The revision of the Katie Couric provision, a small part of the new rules, would require certain companies to report the total compensation — excluding pensions and deferred pay — and job positions of the company’s three most highly paid employees.
Those employees, who could work for an important subsidiary, main business unit, or division as well as for the main office, would have to be ones with “responsibility for significant policy decisions.” Besides dropping the celebrity requirement, the SEC made it applicable to “large, accelerated filers” — public companies with company with worldwide market values of outstanding voting and non-voting common shares of $700 million or more.
The revised provision looks at a “much more limited pool” of employees, said John White, director of the SEC’s Corporate Finance Division. It won’t include athletes or celebrities, and will even exclude high-earning traders or investment officers at a company, assuming that they have no management responsibilities, he added.

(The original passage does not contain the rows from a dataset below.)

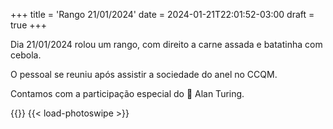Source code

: +++
title = 'Rango 21/01/2024'
date = 2024-01-21T22:01:52-03:00
draft = true
+++

Dia 21/01/2024 rolou um rango, com direito a carne assada e batatinha com cebola.

O pessoal se reuniu após assistir a sociedade do anel no CCQM.

Contamos com a participação especial do :dog: Alan Turing.

{{<gallery dir="/img/rango-21-01-2024" />}} {{< load-photoswipe >}}
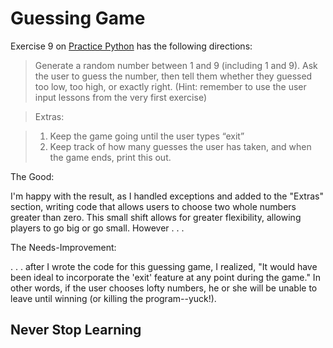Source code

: # Guessing Game

Exercise 9 on [Practice Python](http://www.practicepython.org/exercise/2014/04/02/09-guessing-game-one.html) has the following directions:

>Generate a random number between 1 and 9 (including 1 and 9). Ask the user to guess the number, then tell them whether they guessed too low, too high, or exactly right. (Hint: remember to use the user input lessons from the very first exercise)

>Extras:

>1. Keep the game going until the user types “exit”
>2. Keep track of how many guesses the user has taken, and when the game ends, print this out.


The Good: 

I'm happy with the result, as I handled exceptions and added to the "Extras" section, writing code that 
allows users to choose two whole numbers greater than zero. This small shift
allows for greater flexibility, allowing players to go big or go small. However . . . 


The Needs-Improvement:

. . . after I wrote the code for this guessing game, I realized, "It would have been ideal to incorporate the 'exit'
feature at any point during the game." In other words, if the user chooses lofty numbers, 
he or she will be unable to leave until winning (or killing the program--yuck!).

## Never Stop Learning
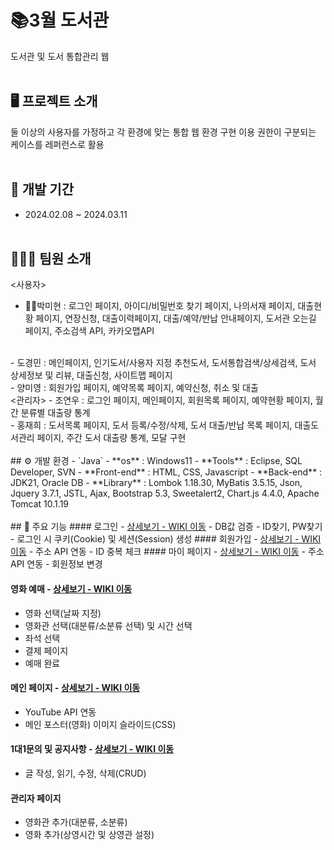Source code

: # 📚3월 도서관
도서관 및 도서 통합관리 웹
<br><br>
## 🖥 프로젝트 소개
둘 이상의 사용자를 가정하고 각 환경에 맞는 통합 웹 환경 구현
이용 권한이 구분되는 케이스를 레퍼런스로 활용
<br><br>
## 📅 개발 기간
* 2024.02.08 ~ 2024.03.11
<br><br>
## 🧑‍🤝‍🧑 팀원 소개
<사용자>
- 🙋‍♀️박미현 : 로그인 페이지, 아이디/비밀번호 찾기 페이지, 나의서재 페이지, 대출현황 페이지, 연장신청, 대출이력페이지, 대출/예약/반납 안내페이지, 도서관 오는길 페이지, 주소검색 API, 카카오맵API
<br>
- 도경민 : 메인페이지, 인기도서/사용자 지정 추천도서, 도서통합검색/상세검색, 도서 상세정보 및 리뷰, 대출신청, 사이트맵 페이지
<br>
- 양미영 : 회원가입 페이지, 예약목록 페이지, 예약신청, 취소 및 대출
<br>
<관리자>
- 조연우 : 로그인 페이지, 메인페이지, 회원목록 페이지, 예약현황 페이지, 월간 분류별 대출량 통계
<br>
- 홍재희 : 도서목록 페이지, 도서 등록/수정/삭제, 도서 대출/반납 목록 페이지, 대출도서관리 페이지, 주간 도서 대출량 통계, 모달 구현
<br><br>
## ⚙️ 개발 환경
- `Java`
- **os** : Windows11
- **Tools** : Eclipse, SQL Developer, SVN
- **Front-end** : HTML, CSS, Javascript
- **Back-end** : JDK21, Oracle DB
- **Library** : Lombok 1.18.30, MyBatis 3.5.15, Json, Jquery 3.7.1, JSTL, Ajax, Bootstrap 5.3, Sweetalert2, Chart.js 4.4.0, Apache Tomcat 10.1.19
<br><br>
## 📌 주요 기능
#### 로그인 - <a href="주소" >상세보기 - WIKI 이동</a>
- DB값 검증
- ID찾기, PW찾기
- 로그인 시 쿠키(Cookie) 및 세션(Session) 생성
#### 회원가입 - <a href="주소" >상세보기 - WIKI 이동</a>
- 주소 API 연동
- ID 중복 체크
#### 마이 페이지 - <a href="주소" >상세보기 - WIKI 이동</a>
- 주소 API 연동
- 회원정보 변경

#### 영화 예매 - <a href="주소" >상세보기 - WIKI 이동</a>
- 영화 선택(날짜 지정)
- 영화관 선택(대분류/소분류 선택) 및 시간 선택
- 좌석 선택
- 결제 페이지
- 예매 완료
#### 메인 페이지 - <a href="주소" >상세보기 - WIKI 이동</a>
- YouTube API 연동
- 메인 포스터(영화) 이미지 슬라이드(CSS)
#### 1대1문의 및 공지사항 - <a href="" >상세보기 - WIKI 이동</a> 
- 글 작성, 읽기, 수정, 삭제(CRUD)

#### 관리자 페이지 
- 영화관 추가(대분류, 소분류)
- 영화 추가(상영시간 및 상영관 설정)
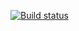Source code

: [![Build status](https://ci.appveyor.com/api/projects/status/npxw075rte8y5vhg?svg=true)](https://ci.appveyor.com/project/Ksenia-Mesh/react-hoc)
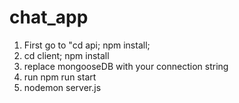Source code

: # chat_app


1. First go to "cd api; npm install;
2. cd client; npm install
3. replace mongooseDB with your connection string
4. run npm run start
5. nodemon server.js
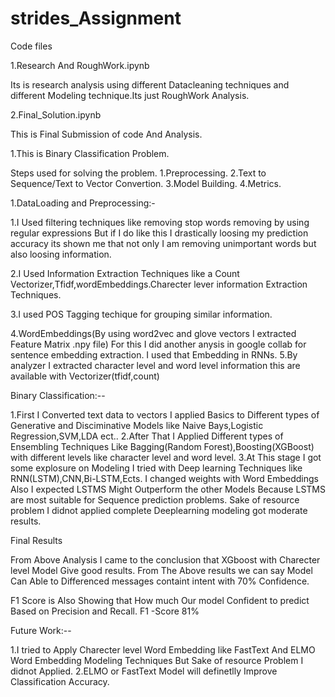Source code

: # strides_Assignment
Code files

1.Research And RoughWork.ipynb 

  Its is research analysis using different Datacleaning techniques and different Modeling technique.Its just RoughWork Analysis.
 
2.Final_Solution.ipynb

This is Final Submission of code And Analysis.


1.This is Binary Classification Problem.

Steps used for solving the problem.
  1.Preprocessing.
  2.Text to Sequence/Text  to Vector Convertion.
  3.Model Building.
  4.Metrics.

1.DataLoading and Preprocessing:-

 1.I Used filtering techniques like removing stop words removing by using regular expressions
  But if I do like this I drastically loosing my prediction accuracy its shown me that not only I am removing
  unimportant words but also loosing information.

 2.I Used Information Extraction Techniques like a Count Vectorizer,Tfidf,wordEmbeddings.Charecter lever information 
     Extraction Techniques.

 3.I used POS Tagging techique for grouping similar information.

 4.WordEmbeddings(By using word2vec and glove vectors I extracted Feature Matrix .npy file)
     For this I did another anysis in google collab for sentence embedding extraction.
     I used that Embedding in RNNs.
         5.By analyzer I extracted character level and word level information this are available with 
         Vectorizer(tfidf,count)
         
Binary Classification:--

1.First I Converted text data to vectors I applied Basics to Different types of Generative and Disciminative Models
like Naive Bays,Logistic Regression,SVM,LDA ect..
2.After That I Applied Different types of Ensembling Techniques Like Bagging(Random Forest),Boosting(XGBoost) with different levels like character level and word level.
3.At This stage I got some explosure on Modeling I tried with Deep learning Techniques like RNN(LSTM),CNN,Bi-LSTM,Ects.
I changed weights with Word Embeddings Also I expected LSTMS Might Outperform the other Models Because LSTMS are most suitable for Sequence prediction problems.
Sake of resource problem I didnot applied complete Deeplearning modeling got moderate results.

Final Results

From Above Analysis I came to the conclusion that XGboost with Charecter level Model Give good results.
From The Above results we can say Model Can Able to Differenced messages containt intent with 70% Confidence.

F1 Score is Also Showing that How much Our model Confident to predict Based on Precision and Recall.
F1 -Score 81%

Future Work:--

1.I tried to Apply Charecter level Word Embedding like FastText And ELMO Word Embedding Modeling Techniques But Sake of resource Problem I didnot Applied.
2.ELMO or FastText Model will definetlly Improve Classification Accuracy.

The change was among those made to the sweeping SEC proposal to revamp executive pay disclosure that the commission issued on January 27. During the plan’s public comment period, the SEC received over 20,000 comments, making it the most discussed issue in the commission’s 72 year history, according to Chairman Christopher Cox.
After the release of the initial proposal, the stock-options backdating scandal emerged. Apparently as a result of the scandal, the new SEC requirements will now require companies to provide added disclosures about their options grant proposals.

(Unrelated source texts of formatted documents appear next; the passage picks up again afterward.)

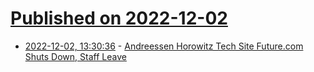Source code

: # [Published on 2022-12-02](index.md)

* [2022-12-02, 13:30:36](https://news.ycombinator.com/item?id=33830177) - [Andreessen Horowitz Tech Site Future.com Shuts Down, Staff Leave](https://www.businessinsider.com/a16z-future-closes-staff-exit-2022-11)

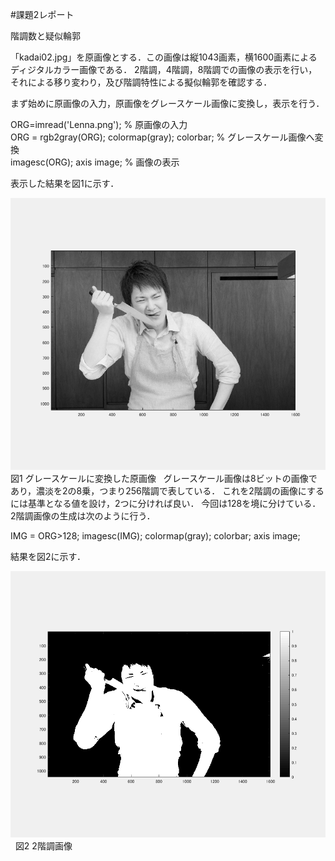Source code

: #課題2レポート

階調数と疑似輪郭

「kadai02.jpg」を原画像とする．この画像は縦1043画素，横1600画素によるディジタルカラー画像である．
2階調，4階調，8階調での画像の表示を行い，それによる移り変わり，及び階調特性による擬似輪郭を確認する．

まず始めに原画像の入力，原画像をグレースケール画像に変換し，表示を行う．

ORG=imread('Lenna.png'); % 原画像の入力  
ORG = rgb2gray(ORG); colormap(gray); colorbar; % グレースケール画像へ変換  
imagesc(ORG); axis image; % 画像の表示  

表示した結果を図1に示す．

![原画像](https://github.com/ogata3/lecture_image_processing/blob/master/kadai02/kadai2_1.png?raw=true)  
図1 グレースケールに変換した原画像
  
グレースケール画像は8ビットの画像であり，濃淡を2の8乗，つまり256階調で表している．
これを2階調の画像にするには基準となる値を設け，2つに分ければ良い．
今回は128を境に分けている．
2階調画像の生成は次のように行う．

IMG = ORG>128;
imagesc(IMG); colormap(gray); colorbar;  axis image;

結果を図2に示す．  
  
![原画像](https://github.com/ogata3/lecture_image_processing/blob/master/kadai02/kadai2_2.png?raw=true)  
 図2 2階調画像

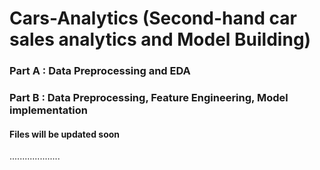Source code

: # Cars-Analytics (Second-hand car sales analytics and Model Building)

### Part A : Data Preprocessing and EDA

### Part B : Data Preprocessing, Feature Engineering, Model implementation

#### Files will be updated soon
....................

Appearing to take particular note of the backdating imbroglio, the authors of SEC fact sheet on the executive compensation rules note that the new options disclosures will include “in particular the timing of option grants in coordination with the release of material nonpublic information and the selection of exercise prices that differ from the underlying stock’s price on the grant date.”
The new options disclosures that must appear in tables in proxies and financial statements include:
• The grant date fair value.
• The grant date.
• The closing market price on the grant date if it’s higher than the exercise price of the award.
• The date the board’s compensation committee or the full board took action to grant the award, if that date is different than the grant date.
If the exercise price of an option grant isn’t the grant date’s closing market price per share, the SEC will require companies to describe their methodology for gauging the exercise price.
The commission will also mandate narrative disclosures about option grants to executives in the Compensation Discussion and Analysis section that its new rules require. The narrative disclosures could include the reasons a company picks particular grant dates for awards or its methods for choosing the exercise price of options.
White noted that release of the new requirements won’t use the phrases “back-dating” or “spring-loading” because they each have “different meanings for different people.” But he said that the rule would apply to those practices as they’re commonly understood.
The commissioners and SEC staff, however, took pains to note that the commission was issuing rules on the disclosure of back-dating, not the propriety of it. “It’s important to note that the release [of the rules] draws no conclusions about the ability of companies to use options [and] does not seek to encourage or discourage any particular form” of granting them, said White. The SEC isn’t delving into the issue of whether or not a company “may have valid reasons for timing grants” to earlier dates, he added.